Reply with each record repeated exactly.

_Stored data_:
=== Begin Enclosure ===

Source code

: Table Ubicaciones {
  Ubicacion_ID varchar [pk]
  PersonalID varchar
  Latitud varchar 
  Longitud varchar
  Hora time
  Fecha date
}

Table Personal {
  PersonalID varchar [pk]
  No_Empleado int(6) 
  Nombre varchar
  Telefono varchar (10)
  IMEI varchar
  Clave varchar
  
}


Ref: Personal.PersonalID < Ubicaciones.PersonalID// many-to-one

=== End Enclosure ===

_Answer_:
Source code

: Table Ubicaciones {
  Ubicacion_ID varchar [pk]
  PersonalID varchar
  Latitud varchar 
  Longitud varchar
  Hora time
  Fecha date
}

Table Personal {
  PersonalID varchar [pk]
  No_Empleado int(6) 
  Nombre varchar
  Telefono varchar (10)
  IMEI varchar
  Clave varchar
  
}


Ref: Personal.PersonalID < Ubicaciones.PersonalID// many-to-one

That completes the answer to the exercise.